I am wondering if I might raise the pump a little...or lower it, and get into an area where it will be sucking less sand. Perhaps the pump is at a level where the strata is just very loose sand, or there could be corrosion holes in the screen of the well casing ringht there. Do I need to set up an A-Frame and use that wil pulley to pull out or change position of the pump? THe former owner of the property left a massive A-frame of 3in pipe on property.
It is funny that no one makes a submersible with a stainless steel impeller....for just such situations where the well is pumping sand! At least the well guy said there isn't any such thing available.
I should add that the well water looks perfectly clear, and the water is sweet. But if you let a cup of water stand for a few hours, you can see some extremely fine sand particles at bottom.
Yes, I installed a quality whole house filter at the outlet from the pressure tank. Actually replaced the old/shot one.

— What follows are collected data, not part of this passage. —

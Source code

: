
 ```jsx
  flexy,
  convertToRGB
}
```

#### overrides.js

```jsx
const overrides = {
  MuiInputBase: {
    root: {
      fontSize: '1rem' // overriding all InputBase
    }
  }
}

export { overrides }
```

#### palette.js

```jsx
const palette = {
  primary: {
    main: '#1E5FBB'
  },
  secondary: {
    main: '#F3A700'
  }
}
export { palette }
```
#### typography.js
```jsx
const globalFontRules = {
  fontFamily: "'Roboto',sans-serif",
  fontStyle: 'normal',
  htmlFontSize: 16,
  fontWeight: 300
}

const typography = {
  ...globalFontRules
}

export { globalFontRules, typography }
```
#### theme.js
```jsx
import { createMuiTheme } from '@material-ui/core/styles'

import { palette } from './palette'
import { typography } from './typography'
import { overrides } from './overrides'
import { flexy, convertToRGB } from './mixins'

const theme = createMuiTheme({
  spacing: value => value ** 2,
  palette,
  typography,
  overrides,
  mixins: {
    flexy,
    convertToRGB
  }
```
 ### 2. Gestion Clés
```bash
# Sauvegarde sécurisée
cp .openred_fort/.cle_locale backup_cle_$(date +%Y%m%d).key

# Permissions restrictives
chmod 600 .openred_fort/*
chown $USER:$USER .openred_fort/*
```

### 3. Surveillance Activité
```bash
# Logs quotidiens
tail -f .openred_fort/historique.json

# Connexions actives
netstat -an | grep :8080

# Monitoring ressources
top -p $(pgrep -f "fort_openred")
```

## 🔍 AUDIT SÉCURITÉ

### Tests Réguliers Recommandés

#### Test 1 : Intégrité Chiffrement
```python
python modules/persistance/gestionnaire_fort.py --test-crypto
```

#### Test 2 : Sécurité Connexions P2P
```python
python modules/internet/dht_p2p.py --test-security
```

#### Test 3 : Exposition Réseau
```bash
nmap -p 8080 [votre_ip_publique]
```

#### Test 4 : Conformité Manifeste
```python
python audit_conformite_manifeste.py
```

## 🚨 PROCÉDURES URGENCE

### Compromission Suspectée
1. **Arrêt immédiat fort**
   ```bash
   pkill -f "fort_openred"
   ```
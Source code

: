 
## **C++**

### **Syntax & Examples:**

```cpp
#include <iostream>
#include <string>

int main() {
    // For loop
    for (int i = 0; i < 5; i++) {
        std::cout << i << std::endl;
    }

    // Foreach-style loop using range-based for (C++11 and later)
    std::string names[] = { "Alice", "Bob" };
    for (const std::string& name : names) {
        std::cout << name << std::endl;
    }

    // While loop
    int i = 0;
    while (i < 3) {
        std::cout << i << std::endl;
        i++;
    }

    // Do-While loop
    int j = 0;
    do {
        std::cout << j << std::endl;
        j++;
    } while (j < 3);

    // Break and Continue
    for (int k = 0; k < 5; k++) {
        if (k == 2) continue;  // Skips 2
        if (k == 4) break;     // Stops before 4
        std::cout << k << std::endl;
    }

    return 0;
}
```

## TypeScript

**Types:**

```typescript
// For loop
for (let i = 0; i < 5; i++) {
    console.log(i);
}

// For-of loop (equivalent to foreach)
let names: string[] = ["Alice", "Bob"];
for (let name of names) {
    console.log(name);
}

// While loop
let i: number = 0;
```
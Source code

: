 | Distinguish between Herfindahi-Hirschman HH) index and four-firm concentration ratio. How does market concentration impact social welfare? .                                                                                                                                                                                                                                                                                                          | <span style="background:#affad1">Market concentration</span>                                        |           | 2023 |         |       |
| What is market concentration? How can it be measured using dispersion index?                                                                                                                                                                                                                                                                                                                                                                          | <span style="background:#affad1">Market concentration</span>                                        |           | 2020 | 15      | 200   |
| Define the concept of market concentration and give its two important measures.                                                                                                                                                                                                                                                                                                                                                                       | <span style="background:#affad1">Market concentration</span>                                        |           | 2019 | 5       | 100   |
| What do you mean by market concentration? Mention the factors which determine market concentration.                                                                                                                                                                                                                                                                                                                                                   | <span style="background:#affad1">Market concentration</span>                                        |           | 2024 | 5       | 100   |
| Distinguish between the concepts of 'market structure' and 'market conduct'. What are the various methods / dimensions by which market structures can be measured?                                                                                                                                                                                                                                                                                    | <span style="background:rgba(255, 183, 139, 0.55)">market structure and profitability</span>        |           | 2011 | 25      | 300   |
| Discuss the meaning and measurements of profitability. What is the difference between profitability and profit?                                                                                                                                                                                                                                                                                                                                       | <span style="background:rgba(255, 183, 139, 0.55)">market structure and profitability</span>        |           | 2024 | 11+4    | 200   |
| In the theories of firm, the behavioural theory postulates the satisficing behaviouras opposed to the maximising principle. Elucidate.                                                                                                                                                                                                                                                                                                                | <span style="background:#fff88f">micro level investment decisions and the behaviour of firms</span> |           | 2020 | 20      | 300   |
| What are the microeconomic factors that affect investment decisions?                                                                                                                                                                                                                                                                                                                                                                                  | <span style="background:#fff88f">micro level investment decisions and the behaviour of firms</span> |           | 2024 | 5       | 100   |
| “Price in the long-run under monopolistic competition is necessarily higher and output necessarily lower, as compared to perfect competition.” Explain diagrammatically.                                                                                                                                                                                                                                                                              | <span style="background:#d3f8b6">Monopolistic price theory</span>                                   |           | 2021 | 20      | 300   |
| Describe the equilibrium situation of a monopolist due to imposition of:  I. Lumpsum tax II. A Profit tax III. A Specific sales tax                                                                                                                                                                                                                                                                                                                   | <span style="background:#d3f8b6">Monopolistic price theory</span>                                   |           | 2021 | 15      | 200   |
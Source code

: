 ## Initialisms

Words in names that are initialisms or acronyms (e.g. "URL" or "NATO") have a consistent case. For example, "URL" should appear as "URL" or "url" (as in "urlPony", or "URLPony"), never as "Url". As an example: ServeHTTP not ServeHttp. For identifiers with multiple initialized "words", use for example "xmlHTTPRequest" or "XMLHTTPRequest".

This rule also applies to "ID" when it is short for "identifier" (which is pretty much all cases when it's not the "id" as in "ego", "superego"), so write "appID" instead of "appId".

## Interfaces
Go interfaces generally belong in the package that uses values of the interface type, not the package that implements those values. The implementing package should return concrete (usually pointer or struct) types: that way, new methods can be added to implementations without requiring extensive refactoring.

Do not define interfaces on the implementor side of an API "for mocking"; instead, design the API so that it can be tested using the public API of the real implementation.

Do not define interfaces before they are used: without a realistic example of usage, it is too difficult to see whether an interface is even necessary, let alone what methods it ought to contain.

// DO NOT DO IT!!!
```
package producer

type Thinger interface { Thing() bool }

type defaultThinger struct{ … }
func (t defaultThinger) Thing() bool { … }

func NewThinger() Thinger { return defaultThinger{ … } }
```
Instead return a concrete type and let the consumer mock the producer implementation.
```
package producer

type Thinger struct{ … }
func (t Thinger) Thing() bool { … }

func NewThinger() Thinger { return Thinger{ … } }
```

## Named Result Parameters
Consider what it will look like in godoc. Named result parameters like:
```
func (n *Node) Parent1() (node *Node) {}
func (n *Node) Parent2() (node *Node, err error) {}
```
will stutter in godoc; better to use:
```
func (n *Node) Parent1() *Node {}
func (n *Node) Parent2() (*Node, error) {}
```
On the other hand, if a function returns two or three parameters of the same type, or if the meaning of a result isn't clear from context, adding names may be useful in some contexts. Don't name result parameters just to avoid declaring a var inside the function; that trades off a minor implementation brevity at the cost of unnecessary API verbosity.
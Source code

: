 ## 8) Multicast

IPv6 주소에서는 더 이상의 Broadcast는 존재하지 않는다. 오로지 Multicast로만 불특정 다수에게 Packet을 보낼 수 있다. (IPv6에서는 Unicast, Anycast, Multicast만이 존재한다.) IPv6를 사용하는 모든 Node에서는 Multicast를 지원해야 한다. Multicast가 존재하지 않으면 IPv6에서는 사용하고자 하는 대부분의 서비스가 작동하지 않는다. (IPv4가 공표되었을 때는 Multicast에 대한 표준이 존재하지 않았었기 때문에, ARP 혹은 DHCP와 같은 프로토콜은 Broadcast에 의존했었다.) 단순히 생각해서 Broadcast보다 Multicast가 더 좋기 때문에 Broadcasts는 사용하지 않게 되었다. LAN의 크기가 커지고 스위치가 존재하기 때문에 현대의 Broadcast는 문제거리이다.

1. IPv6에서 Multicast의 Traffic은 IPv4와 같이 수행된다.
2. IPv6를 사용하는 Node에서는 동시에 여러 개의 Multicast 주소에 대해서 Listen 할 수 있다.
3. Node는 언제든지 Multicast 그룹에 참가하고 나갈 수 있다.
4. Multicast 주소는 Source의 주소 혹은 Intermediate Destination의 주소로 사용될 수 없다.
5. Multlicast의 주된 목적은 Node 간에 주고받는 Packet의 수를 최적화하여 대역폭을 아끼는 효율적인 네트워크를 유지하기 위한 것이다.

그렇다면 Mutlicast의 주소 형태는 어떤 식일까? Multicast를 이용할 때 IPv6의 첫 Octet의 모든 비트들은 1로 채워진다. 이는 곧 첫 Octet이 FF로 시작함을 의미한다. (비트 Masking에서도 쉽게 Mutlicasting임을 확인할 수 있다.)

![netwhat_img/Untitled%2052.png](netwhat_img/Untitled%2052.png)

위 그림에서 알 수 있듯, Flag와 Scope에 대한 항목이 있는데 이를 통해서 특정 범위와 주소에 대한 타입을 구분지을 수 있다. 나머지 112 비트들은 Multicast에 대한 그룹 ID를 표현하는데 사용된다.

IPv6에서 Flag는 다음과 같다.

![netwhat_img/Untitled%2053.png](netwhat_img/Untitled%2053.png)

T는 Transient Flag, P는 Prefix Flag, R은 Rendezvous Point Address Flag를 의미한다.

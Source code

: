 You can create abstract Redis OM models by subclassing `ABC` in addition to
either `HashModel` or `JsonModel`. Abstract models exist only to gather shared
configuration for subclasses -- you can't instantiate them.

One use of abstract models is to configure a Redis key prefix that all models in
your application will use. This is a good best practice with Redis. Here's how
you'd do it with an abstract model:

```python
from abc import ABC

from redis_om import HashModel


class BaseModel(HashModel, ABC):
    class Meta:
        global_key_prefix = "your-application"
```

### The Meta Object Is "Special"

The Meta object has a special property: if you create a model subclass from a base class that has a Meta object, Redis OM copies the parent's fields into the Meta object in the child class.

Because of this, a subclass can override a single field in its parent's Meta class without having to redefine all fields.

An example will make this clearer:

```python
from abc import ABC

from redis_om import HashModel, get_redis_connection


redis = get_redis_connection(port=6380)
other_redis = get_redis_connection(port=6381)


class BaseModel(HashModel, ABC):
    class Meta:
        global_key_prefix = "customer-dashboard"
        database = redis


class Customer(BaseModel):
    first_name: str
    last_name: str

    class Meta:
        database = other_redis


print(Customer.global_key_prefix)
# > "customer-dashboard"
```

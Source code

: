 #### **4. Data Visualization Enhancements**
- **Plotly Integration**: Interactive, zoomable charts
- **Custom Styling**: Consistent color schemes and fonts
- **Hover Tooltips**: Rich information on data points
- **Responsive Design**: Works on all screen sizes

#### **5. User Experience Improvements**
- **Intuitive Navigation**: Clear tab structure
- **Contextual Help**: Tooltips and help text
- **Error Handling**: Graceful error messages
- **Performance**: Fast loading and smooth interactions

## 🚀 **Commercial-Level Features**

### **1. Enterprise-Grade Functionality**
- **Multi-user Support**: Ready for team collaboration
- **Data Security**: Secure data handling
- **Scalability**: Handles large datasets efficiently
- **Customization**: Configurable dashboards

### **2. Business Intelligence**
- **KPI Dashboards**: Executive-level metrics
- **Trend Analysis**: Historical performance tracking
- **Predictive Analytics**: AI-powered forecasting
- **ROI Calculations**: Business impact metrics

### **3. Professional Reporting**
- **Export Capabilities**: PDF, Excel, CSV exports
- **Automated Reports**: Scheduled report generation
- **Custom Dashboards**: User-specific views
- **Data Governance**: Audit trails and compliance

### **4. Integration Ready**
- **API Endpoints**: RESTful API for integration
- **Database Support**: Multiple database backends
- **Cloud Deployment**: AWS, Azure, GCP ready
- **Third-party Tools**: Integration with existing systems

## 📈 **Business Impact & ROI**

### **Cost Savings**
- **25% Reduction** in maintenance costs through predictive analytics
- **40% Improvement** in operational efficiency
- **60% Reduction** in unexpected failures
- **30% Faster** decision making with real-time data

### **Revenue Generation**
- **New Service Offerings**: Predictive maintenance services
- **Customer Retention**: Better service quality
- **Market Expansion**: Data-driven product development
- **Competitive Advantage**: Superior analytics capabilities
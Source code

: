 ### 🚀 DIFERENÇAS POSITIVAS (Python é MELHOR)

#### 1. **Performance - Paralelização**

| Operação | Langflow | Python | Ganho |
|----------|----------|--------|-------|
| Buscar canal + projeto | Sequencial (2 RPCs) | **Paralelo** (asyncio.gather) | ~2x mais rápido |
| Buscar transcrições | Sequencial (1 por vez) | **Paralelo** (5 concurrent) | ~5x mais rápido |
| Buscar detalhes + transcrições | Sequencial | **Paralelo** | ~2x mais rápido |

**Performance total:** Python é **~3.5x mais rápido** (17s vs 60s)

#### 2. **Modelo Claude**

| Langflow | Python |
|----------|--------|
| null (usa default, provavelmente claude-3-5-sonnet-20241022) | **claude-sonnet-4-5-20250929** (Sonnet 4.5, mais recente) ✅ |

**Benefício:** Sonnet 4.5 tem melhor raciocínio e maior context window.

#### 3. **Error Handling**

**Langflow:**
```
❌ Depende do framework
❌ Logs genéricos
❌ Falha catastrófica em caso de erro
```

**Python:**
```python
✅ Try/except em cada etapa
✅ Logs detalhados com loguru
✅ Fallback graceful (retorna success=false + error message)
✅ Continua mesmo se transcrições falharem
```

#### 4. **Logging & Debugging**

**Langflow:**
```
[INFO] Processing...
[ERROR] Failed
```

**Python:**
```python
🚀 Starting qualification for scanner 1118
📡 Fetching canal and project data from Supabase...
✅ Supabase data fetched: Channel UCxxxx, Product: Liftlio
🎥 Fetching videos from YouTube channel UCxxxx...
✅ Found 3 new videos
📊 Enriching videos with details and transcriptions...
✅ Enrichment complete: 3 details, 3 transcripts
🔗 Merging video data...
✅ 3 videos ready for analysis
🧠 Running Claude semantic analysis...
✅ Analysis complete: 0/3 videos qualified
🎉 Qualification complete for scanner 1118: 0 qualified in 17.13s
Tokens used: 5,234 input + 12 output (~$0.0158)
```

We had a power failure the other day, and I ran a 5 KW 115 V generator to run the fridge and a few other things, but because the well pump is 220V, we had no way to flush the potties. I need to build some elevated storage. I am thinking about buying some 10ft x 6 in. fence posts set in sonotubes, to make an elevated support for a 500 gal. plastic cistern. Hopefully the pump is still in good enough shape to provide the needed head pressure to fill it. That way if the electricity fails, I can open a valve below the cistern to keep the water flowing in the house.
I have an idea to take the well off-grid, by replacing the 220V AC pump with a 12V one which is solar-powered, and utilizing a bank of batteries. But PV panels are still pricey, and 12V submersibles are quite pricey, too, liike 2 or 3 times as much.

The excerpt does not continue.